Produce the records below again, word for word, but stop after the line that contains "- [x] Block navigation with arrow keys".

START Source records

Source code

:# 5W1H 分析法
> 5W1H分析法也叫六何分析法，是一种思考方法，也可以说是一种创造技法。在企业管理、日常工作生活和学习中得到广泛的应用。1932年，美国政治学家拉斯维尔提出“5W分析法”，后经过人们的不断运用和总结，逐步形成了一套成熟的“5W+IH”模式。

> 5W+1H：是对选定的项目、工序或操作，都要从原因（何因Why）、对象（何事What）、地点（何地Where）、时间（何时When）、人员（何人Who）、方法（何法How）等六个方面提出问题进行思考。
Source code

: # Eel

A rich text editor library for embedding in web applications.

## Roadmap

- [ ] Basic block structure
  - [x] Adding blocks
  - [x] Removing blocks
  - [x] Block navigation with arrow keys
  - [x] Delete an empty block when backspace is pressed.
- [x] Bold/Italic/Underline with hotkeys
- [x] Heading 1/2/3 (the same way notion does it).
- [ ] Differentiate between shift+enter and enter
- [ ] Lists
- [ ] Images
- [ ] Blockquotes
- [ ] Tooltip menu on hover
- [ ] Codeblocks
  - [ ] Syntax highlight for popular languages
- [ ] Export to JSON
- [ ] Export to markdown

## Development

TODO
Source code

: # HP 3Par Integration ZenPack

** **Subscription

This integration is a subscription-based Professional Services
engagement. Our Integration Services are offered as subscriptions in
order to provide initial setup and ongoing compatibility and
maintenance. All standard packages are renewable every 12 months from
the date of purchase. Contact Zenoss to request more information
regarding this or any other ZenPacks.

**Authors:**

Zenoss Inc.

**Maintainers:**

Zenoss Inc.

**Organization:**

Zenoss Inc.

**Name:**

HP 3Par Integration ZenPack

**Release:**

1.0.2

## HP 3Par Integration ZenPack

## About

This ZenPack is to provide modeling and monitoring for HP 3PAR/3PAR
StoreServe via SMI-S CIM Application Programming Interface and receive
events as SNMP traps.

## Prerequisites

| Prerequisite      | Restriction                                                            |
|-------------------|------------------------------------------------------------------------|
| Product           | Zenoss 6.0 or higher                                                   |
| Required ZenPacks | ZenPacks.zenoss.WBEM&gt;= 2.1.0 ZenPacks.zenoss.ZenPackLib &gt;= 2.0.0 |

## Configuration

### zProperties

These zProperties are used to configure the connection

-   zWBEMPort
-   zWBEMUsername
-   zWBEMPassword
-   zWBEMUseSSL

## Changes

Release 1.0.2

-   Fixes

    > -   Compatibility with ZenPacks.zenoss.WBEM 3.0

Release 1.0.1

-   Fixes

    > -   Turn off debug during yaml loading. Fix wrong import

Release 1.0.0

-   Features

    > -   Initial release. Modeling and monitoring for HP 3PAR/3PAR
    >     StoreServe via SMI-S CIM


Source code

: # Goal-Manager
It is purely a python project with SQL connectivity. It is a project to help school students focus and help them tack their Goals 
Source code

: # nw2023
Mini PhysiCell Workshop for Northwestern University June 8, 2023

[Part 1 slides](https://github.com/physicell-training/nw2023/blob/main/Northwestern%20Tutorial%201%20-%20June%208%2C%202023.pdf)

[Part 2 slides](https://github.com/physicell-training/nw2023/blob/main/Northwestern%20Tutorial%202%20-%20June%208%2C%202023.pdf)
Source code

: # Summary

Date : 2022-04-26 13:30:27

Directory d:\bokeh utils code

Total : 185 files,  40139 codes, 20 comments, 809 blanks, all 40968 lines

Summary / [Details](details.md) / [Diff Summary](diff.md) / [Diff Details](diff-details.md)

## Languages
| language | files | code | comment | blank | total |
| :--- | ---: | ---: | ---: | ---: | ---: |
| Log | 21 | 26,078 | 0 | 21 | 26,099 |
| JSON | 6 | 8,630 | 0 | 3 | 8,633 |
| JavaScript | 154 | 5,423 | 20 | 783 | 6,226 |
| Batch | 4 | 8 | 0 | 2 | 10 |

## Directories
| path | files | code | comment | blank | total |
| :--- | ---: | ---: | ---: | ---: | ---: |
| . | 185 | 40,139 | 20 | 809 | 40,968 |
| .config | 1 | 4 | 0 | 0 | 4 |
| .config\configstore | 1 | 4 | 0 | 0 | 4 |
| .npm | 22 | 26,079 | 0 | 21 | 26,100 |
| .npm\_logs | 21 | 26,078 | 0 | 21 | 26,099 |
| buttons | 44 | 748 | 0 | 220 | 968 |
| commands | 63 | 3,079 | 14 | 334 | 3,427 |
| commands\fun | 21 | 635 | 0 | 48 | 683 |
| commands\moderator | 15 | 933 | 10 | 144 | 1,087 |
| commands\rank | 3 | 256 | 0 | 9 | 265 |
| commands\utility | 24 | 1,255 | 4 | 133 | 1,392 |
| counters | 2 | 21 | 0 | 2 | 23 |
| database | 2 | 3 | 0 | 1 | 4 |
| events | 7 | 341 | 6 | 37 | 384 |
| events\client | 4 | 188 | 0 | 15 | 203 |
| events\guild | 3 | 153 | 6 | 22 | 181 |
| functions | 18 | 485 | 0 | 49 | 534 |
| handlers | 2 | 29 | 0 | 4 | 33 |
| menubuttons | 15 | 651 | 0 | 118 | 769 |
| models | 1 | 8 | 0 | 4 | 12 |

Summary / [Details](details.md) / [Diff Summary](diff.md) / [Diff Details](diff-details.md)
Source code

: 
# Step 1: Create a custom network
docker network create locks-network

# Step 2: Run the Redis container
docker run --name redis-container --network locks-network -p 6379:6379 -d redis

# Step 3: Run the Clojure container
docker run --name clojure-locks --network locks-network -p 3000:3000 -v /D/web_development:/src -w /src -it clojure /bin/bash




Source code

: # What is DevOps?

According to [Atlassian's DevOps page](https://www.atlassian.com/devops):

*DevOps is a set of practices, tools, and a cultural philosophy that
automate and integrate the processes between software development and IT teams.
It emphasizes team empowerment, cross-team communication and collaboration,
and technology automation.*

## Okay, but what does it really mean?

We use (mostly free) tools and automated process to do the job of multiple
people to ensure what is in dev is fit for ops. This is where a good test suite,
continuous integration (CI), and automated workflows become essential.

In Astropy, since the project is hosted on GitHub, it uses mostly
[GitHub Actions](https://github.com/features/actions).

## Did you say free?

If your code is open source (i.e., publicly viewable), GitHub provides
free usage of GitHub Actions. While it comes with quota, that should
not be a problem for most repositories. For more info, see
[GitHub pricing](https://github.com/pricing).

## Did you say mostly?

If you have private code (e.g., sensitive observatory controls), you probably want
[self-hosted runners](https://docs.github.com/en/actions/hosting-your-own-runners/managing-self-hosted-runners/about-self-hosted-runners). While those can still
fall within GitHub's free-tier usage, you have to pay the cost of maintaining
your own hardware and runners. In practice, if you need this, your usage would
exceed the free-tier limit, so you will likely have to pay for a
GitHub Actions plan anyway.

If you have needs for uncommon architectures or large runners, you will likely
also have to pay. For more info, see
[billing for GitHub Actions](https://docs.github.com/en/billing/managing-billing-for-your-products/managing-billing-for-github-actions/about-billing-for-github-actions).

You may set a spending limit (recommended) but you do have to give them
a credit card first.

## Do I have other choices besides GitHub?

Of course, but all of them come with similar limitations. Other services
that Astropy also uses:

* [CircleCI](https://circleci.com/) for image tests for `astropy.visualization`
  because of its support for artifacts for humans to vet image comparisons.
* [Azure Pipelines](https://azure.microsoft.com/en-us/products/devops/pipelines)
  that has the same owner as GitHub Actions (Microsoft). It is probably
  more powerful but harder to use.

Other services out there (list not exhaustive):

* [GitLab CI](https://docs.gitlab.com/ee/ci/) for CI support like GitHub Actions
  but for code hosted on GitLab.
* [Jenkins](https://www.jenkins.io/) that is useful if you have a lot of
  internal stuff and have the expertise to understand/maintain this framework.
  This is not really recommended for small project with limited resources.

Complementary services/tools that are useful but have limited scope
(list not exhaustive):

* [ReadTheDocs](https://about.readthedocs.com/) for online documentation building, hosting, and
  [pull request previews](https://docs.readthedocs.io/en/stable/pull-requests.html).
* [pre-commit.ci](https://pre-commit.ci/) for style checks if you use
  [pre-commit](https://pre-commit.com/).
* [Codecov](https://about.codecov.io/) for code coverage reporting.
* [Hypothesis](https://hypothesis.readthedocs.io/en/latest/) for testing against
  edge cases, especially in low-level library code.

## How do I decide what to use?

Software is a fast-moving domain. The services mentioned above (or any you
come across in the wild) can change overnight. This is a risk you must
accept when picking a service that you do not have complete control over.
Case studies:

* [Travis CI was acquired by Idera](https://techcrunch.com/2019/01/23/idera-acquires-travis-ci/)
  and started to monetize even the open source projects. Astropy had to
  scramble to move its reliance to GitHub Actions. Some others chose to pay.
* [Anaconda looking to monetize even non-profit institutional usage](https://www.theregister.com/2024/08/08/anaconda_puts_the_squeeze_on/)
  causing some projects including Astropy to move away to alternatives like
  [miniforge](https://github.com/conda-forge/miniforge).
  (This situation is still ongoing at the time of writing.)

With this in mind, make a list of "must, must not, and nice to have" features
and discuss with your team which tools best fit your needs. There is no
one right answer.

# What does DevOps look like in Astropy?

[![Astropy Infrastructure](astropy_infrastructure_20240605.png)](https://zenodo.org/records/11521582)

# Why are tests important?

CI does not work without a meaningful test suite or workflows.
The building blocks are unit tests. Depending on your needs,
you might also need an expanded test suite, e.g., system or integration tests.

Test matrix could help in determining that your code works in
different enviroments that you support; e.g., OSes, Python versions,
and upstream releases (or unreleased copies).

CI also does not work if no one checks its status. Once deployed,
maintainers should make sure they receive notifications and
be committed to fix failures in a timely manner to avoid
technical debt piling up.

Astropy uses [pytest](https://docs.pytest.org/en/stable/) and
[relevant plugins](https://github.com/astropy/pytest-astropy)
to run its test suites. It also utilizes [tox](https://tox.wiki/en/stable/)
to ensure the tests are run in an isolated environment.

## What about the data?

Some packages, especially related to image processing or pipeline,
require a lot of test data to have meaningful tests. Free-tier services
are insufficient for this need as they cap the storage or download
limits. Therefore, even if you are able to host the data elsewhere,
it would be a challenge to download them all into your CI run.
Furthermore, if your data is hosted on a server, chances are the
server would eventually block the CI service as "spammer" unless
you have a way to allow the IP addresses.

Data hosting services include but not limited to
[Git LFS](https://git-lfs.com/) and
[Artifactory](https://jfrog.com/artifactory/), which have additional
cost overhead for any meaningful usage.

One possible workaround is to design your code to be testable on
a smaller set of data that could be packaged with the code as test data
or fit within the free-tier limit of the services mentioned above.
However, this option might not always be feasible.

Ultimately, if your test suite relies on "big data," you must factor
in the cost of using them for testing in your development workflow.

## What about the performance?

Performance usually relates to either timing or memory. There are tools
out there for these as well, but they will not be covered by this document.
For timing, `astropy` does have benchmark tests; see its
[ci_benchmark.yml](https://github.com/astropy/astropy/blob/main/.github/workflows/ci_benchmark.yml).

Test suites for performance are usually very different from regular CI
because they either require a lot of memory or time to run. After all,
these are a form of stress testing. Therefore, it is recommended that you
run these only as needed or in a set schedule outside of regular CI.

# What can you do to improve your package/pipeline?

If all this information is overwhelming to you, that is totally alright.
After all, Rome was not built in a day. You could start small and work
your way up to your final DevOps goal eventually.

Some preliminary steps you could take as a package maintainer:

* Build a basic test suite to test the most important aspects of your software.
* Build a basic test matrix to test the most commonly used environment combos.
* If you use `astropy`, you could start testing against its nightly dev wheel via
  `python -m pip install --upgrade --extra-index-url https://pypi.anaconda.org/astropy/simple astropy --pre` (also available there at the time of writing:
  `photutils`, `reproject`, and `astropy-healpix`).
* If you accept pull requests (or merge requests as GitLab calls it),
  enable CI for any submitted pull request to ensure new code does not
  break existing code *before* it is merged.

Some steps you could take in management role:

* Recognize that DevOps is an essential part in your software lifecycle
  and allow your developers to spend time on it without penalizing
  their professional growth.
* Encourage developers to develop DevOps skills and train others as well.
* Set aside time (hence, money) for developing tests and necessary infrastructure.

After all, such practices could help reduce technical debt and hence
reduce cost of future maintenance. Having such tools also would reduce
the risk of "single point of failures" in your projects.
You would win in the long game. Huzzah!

END Source records

**Answer box**
Source code

:# 5W1H 分析法
> 5W1H分析法也叫六何分析法，是一种思考方法，也可以说是一种创造技法。在企业管理、日常工作生活和学习中得到广泛的应用。1932年，美国政治学家拉斯维尔提出“5W分析法”，后经过人们的不断运用和总结，逐步形成了一套成熟的“5W+IH”模式。

> 5W+1H：是对选定的项目、工序或操作，都要从原因（何因Why）、对象（何事What）、地点（何地Where）、时间（何时When）、人员（何人Who）、方法（何法How）等六个方面提出问题进行思考。
Source code

: # Eel

A rich text editor library for embedding in web applications.

## Roadmap

- [ ] Basic block structure
  - [x] Adding blocks
  - [x] Removing blocks
  - [x] Block navigation with arrow keys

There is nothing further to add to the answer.